207 Ill. App. 89, 1917 Ill. App. LEXIS 550
CourtAppellate Court of Illinois
DecidedJune 27, 1917
DocketGen. No. 22,093
StatusPublished
Cited by1 cases

This text of 207 Ill. App. 89 (Marsh L. Brown & Co. v. Chicago, New York & Boston Refrigerator Co.) is published on Counsel Stack Legal Research, covering Appellate Court of Illinois primary law. Counsel Stack provides free access to over 12 million legal documents including statutes, case law, regulations, and constitutions.

Bluebook
Marsh L. Brown & Co. v. Chicago, New York & Boston Refrigerator Co., 207 Ill. App. 89, 1917 Ill. App. LEXIS 550 (Ill. Ct. App. 1917).

Opinion

Mr. Justice Taylor

delivered the opinion of the court.

3. Carriers — when evidence shows no satisfactory explanation of delay in transportation. In an action against a carrier to recover for damages caused by an unreasonable delay in the transportation of freight, evidence held to show no satisfactory explanation for such delay. 4. Carriers — when evidence shows number of articles in shipment.

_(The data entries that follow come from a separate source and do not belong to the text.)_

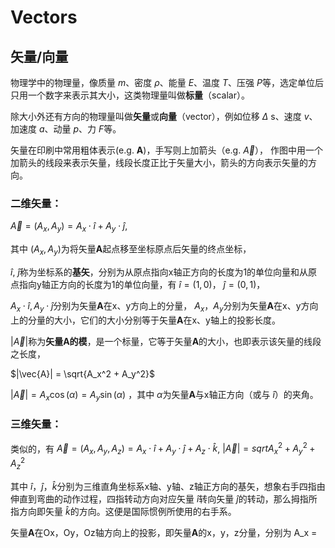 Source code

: # Vectors

## 矢量/向量



物理学中的物理量，像质量
$m$、密度
$ρ$、能量
$E$、温度
$T$、压强
$P$等，选定单位后只用一个数字来表示其大小，这类物理量叫做**标量**（scalar）。

除大小外还有方向的物理量叫做**矢量**或**向量**（vector），例如位移
$\Delta$
s、速度
$v$、加速度
$a$、动量
$p$、力
$F$等。

矢量在印刷中常用粗体表示(e.g. 
**A**)，手写则上加箭头（e.g. $\overrightarrow{A}$），
作图中用一个加箭头的线段来表示矢量，线段长度正比于矢量大小，箭头的方向表示矢量的方向。

### 二维矢量：
$\vec{A} = (A_x,A_y) = A_x\cdot\hat{i} + A_y\cdot\hat{j}$, 

其中
$(A_x,A_y)$为将矢量**A**起点移至坐标原点后矢量的终点坐标，

$\hat{i}$, 
$\hat{j}$称为坐标系的**基矢**，分别为从原点指向x轴正方向的长度为1的单位向量和从原点指向y轴正方向的长度为1的单位向量，有
$\hat{i} = (1,0)$，
$\hat{j} = (0,1)$，

$A_x\cdot\hat{i}, A_y\cdot\hat{j}$分别为矢量**A**在x、y方向上的分量，
$A_x，A_y$分别为矢量**A**在x、y方向上的分量的大小，它们的大小分别等于矢量**A**在x、y轴上的投影长度。

$|\vec{A}|$称为**矢量A的模**，是一个标量，它等于矢量**A**的大小，也即表示该矢量的线段之长度，

$|\vec{A}| = \sqrt{A_x^2 + A_y^2}$

$|\vec{A}| = A_x\cos(\alpha) = A_y\sin(\alpha)$
，其中
$\alpha$为矢量**A**与x轴正方向（或与
$\hat{i}$）的夹角。

### 三维矢量：
类似的，有
$\vec{A} = (A_x,A_y,A_z) = A_x\cdot\hat{i} + A_y\cdot\hat{j} + A_z\cdot\hat{k}$, 
$|\vec{A}| = sqrt{A_x^2 + A_y^2 + A_z^2}$

其中
$\hat{i}，\hat{j}，\hat{k}$分别为三维直角坐标系x轴、y轴、z轴正方向的基矢，想象右手四指由伸直到弯曲的动作过程，四指转动方向对应矢量
$\hat{i}$转向矢量
$\hat{j}$的转动，那么拇指所指方向即矢量
$\hat{k}$的方向。这便是国际惯例所使用的右手系。

矢量**A**在Ox，Oy，Oz轴方向上的投影，即矢量**A**的x，y，z分量，分别为
A_x = 
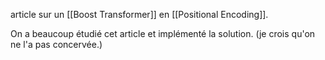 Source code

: article sur un [[Boost Transformer]] en [[Positional Encoding]]. 

On a beaucoup étudié cet article et implémenté la solution. (je crois qu'on ne l'a pas concervée.) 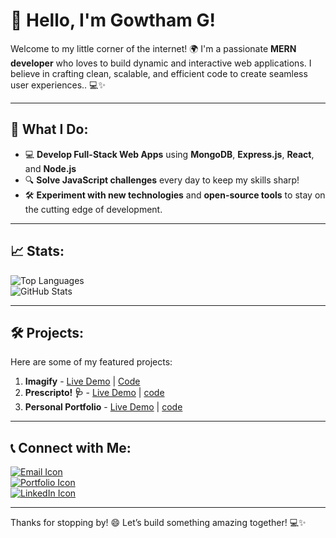 # 👋 Hello, I'm Gowtham G!

Welcome to my little corner of the internet! 🌍 I'm a passionate **MERN developer** who loves to build dynamic and interactive web applications. I believe in crafting clean, scalable, and efficient code to create seamless user experiences.. 💻✨

---

## 🚀 What I Do:
- 💻 **Develop Full-Stack Web Apps** using **MongoDB**, **Express.js**, **React**, and **Node.js**  
- 🔍 **Solve JavaScript challenges** every day to keep my skills sharp!  
- 🛠️ **Experiment with new technologies** and **open-source tools** to stay on the cutting edge of development.  

---

## 📈 Stats:
![Top Languages](https://github-readme-stats.vercel.app/api/top-langs/?username=gowtham-ggg&layout=compact&hide=html)  
![GitHub Stats](https://github-readme-stats.vercel.app/api?username=gowtham-ggg&show_icons=true&count_private=true&hide_title=true&hide=prs)  

---

## 🛠️ Projects:
Here are some of my featured projects:  
1. **Imagify** - [Live Demo](https://aiimagify.netlify.app/) | [Code](https://github.com/gowtham-ggg/MERN-Projects/tree/master/imagify)  
2. **Prescripto! 🩺** - [Live Demo](https://prescriptogg.netlify.app/)  | [code](https://github.com/gowtham-ggg/MERN-Projects/tree/master/doctor_appointment)
3. **Personal Portfolio** - [Live Demo](https://gowthamgportfolio.netlify.app/)   | [code](https://github.com/gowtham-ggg/react-mini-projects)

---

## 📞 Connect with Me:

[![Email Icon](https://img.shields.io/badge/Email-D14836?style=for-the-badge&logo=gmail&logoColor=white)](mailto:gowtham.mca.g@gmail.com)  
[![Portfolio Icon](https://img.shields.io/badge/Portfolio-000?style=for-the-badge&logo=firefox&logoColor=white)](https://gowthamgportfolio.netlify.app/)  
[![LinkedIn Icon](https://img.shields.io/badge/LinkedIn-0077B5?style=for-the-badge&logo=linkedin&logoColor=white)](https://www.linkedin.com/in/gowtham-g-a8a945220)  

---

Thanks for stopping by! 😄 Let’s build something amazing together! 💻✨
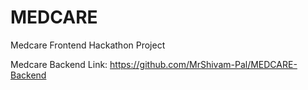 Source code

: # MEDCARE 
  Medcare Frontend Hackathon Project

  Medcare Backend Link: https://github.com/MrShivam-Pal/MEDCARE-Backend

In an action against a carrier to recover for injuries to certain articles of freight in shipment, the contention that the evidence does not show the number of such articles is not tenable, where the number is alleged in plaintiff’s statement of claim and is not denied by defendant and is otherwise shown. 5. Carriers — when contention that claim for loss was not timely made is without merit. In an action against a carrier for injuries to freight, defendant’s contention that plaintiff did not make a claim for loss in writing within four months as required by the bill of lading is not tenable where the making of such claim was not denied in the affidavit of defense and the point was not urged in the trial court. 6. Carriers, § 110* — what is measure of damages for unreasonable delay in shipment of freight. In an action to recover for damages caused by an unreasonable delay in the shipment of freight, the measure of damages is the difference between the market value of the freight when it should have arrived at its destination and its market value when it did arrive.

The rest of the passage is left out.